Dans un monde inquiet et avec de longues ombres sur les relations entre les peuples, la mémoire apporte une contribution essentielle à la paix. L’Europe a une histoire dramatique de divisions et de conflits, avec d’immenses sacrifices à ne pas ...
oublier. Se souvenir du sacrifice de tant de ses fils est indispensable pour construire l’avenir.
« Un pays qui ne sait plus dire merci à ceux qui l’ont servi finit par ne plus savoir qui il est » : ce sont les paroles émues de Thierry Chantran, adjoint au maire de Rieumes, une ville près de Toulouse, à l’occasion de la cérémonie d’hommage aux morts pour la France en Afrique du Nord, pandant la guerre d’Algérie et les combats du Maroc et de la Tunisie.
Le 5 décembre, la France se souvient du sacrifice de ses fils, avec une participation très fervente pour affirmer « qu’aucun de ses fils morts ne doit être relégué aux marges de la mémoire ». Les mots de Thierry Chantran expliquent clairement le sens de cette commémoration et expriment le sentiment profond des Français. « Ceux que nous honorons aujourd’hui étaient souvent très jeunes. Ils ont quitté leurs familles, leurs villages, leurs habitudes. Ils ont obéi à l’ordre reçu, ils ont servi sous le drapeau, parfois au prix de leur santé, souvent au prix de leur vie. Derrière chaque nom que l’on évoque, il y a une histoire, un visage, un parcours interrompu. Il y a un fils, un frère, un mari, un camarade d’armes. Il y a aussi des civils, des harkis, des rapatriés, des familles brisées dont les blessures ne se sont jamais vraiment refermées.
Ce 5 décembre est dédié à tous ces destins fauchés ou fracassés. Il rappelle que la Nation a un devoir : celui de reconnaître le sacrifice de ses enfants. Un pays qui ne sait plus dire merci à ceux qui l’ont servi finit par ne plus savoir qui il est.

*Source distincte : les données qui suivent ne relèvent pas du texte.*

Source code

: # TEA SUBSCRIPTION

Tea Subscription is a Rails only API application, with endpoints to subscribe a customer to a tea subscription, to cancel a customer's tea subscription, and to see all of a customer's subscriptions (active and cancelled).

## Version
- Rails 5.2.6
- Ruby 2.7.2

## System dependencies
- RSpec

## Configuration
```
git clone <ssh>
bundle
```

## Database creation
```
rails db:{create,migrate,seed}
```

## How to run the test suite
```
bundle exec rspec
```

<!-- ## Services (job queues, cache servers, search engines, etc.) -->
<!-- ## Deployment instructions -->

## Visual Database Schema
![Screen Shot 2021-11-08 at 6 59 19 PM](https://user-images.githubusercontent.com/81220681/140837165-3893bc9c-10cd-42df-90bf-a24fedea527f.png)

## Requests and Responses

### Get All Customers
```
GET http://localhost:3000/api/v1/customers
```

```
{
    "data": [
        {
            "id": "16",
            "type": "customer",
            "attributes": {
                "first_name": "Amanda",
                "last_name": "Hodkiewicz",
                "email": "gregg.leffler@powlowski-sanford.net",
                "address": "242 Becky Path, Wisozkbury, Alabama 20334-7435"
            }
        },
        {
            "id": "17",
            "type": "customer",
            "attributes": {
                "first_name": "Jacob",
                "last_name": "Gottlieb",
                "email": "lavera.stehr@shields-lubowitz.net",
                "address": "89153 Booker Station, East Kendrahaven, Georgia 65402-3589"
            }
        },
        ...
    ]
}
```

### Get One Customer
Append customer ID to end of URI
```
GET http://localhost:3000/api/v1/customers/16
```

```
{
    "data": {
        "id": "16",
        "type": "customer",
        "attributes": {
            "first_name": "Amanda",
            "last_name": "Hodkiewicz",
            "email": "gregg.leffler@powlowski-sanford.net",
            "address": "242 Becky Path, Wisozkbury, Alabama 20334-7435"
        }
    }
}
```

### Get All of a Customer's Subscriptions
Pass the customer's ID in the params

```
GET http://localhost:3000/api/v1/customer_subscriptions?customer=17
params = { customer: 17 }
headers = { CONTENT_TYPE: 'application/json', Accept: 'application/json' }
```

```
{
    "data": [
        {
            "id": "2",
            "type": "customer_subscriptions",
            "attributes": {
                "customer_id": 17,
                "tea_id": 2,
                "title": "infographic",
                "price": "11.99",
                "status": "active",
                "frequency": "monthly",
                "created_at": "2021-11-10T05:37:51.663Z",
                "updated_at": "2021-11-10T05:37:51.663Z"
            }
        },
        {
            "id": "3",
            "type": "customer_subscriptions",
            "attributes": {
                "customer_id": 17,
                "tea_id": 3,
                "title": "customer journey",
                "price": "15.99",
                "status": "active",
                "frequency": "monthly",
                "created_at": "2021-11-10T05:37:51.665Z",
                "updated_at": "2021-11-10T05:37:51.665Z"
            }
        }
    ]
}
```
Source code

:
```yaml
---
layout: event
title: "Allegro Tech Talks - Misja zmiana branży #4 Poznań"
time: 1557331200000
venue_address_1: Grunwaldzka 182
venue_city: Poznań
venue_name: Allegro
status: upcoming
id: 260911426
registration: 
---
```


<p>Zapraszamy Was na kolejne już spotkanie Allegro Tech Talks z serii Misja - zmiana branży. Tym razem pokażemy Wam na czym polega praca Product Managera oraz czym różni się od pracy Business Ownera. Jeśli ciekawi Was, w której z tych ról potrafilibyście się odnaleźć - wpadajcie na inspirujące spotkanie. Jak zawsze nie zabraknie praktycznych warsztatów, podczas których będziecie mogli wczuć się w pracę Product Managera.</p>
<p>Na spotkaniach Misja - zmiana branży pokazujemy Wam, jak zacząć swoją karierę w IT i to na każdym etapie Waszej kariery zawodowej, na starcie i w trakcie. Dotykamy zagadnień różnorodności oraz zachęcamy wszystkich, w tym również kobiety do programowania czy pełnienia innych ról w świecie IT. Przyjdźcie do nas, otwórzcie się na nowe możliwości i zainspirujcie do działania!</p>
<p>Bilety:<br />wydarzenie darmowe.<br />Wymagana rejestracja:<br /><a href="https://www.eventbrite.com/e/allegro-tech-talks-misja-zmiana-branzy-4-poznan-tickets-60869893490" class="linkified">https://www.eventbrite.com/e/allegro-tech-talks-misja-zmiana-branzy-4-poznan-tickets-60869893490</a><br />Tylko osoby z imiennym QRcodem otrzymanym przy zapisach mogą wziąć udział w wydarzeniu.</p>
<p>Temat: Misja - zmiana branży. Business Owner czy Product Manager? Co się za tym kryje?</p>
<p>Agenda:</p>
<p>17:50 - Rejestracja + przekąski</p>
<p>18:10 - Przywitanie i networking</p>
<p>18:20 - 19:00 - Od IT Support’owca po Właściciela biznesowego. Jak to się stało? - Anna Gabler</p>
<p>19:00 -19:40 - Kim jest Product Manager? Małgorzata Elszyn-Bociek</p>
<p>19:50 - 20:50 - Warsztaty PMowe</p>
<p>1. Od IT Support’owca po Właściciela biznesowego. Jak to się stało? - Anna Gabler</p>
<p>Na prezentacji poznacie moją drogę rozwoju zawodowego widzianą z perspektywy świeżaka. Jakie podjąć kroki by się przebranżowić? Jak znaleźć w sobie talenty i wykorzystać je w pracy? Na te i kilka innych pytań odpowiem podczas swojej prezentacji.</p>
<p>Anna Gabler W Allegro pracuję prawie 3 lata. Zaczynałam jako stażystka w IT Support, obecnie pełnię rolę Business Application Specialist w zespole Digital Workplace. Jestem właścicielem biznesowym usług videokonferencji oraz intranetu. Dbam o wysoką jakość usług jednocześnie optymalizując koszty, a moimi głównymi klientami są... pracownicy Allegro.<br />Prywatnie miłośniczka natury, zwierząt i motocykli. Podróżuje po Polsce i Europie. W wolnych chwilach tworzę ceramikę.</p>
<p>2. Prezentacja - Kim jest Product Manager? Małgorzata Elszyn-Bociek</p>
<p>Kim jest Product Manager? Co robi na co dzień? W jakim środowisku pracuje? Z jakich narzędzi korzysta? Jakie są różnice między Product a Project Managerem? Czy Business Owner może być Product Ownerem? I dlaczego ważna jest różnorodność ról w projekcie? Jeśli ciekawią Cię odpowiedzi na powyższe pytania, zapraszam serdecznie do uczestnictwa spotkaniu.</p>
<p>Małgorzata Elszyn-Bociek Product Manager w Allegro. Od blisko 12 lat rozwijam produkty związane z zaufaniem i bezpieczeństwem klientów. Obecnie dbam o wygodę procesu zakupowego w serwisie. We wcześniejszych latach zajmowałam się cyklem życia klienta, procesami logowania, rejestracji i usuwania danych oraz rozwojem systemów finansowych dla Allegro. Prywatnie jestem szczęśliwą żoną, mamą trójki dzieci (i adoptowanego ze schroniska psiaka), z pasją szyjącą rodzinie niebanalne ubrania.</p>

La guerre d’Algérie et les combats du Maroc et de la Tunisie sont une page complexe de notre histoire. Chacun le sait ici : cette histoire n’a pas commencé en un jour, elle ne s’est pas arrêtée net avec une signature au bas d’un texte. Elle a laissé derrière elle des cicatrices profondes, des deuils impossibles, des vies arrachées à leurs racines. Il y a eu des morts sous l’uniforme, des morts dans les villages, des morts sur les routes de l’exil. Il y a eu, trop souvent, le silence, l’incompréhension, la solitude.
Aujourd’hui, notre rôle n’est pas d’attiser les divisions, ni d’opposer les mémoires, mais de redire avec clarté que toutes ces souffrances méritent le respect. Celui qui a porté les armes pour la France, celui qui a été fidèle à la parole donnée, celui qui a été abandonné, celui qui a dû tout quitter du jour au lendemain : tous ont droit à notre écoute, à notre compassion, à notre reconnaissance.
Dans ce moment de recueillement, je veux aussi saluer le rôle essentiel de nos associations d’anciens combattants et de mémoire. Depuis des décennies, vous veillez à ce que les cérémonies ne disparaissent pas, à ce que les drapeaux continuent de flotter, à ce que les jeunes générations soient associées à ces hommages. Vous tenez un fil qui relie le passé à l’avenir. Sans vous, beaucoup de ces noms seraient tombés dans l’oubli. Je veux vous dire aujourd’hui notre respect et notre gratitude.
Nous savons que le monde change, que les repères se modifient, que les certitudes d’hier ne sont plus celles d’aujourd’hui. Mais précisément pour cette raison, il nous faut des points d’appui solides. Le respect de l’uniforme, le respect de la parole donnée, le respect des morts pour la France font partie de ces points d’appui. Ils ne sont pas négociables. Ils fondent une forme de continuité : celle d’une Nation qui assume son histoire, avec ses grandeurs et ses ombres, mais qui ne renonce ni à son honneur, ni à sa fidélité envers ceux qui l’ont servie.
Enfin, je veux m’adresser aux plus jeunes, lorsqu’ils sont présents à ces cérémonies. Ce que nous faisons ici n’est pas un simple rituel. C’est un acte de transmission. Nous vous demandons de ne pas oublier qu’avant vous, d’autres ont accepté de se tenir en première ligne. Nous vous demandons de comprendre que la France ne tient pas seulement par des lois ou des institutions, mais aussi par le courage et la loyauté de celles et ceux qui, un jour, ont accepté de tout risquer en son nom.
Que ce 5 décembre soit donc, pour nous tous, un moment de fidélité et de recueillement. Fidélité à ceux qui sont tombés. Fidélité à leurs familles. Fidélité à cette idée simple et exigeante : une Nation digne de ce nom ne laisse pas ses morts au bord du chemin ».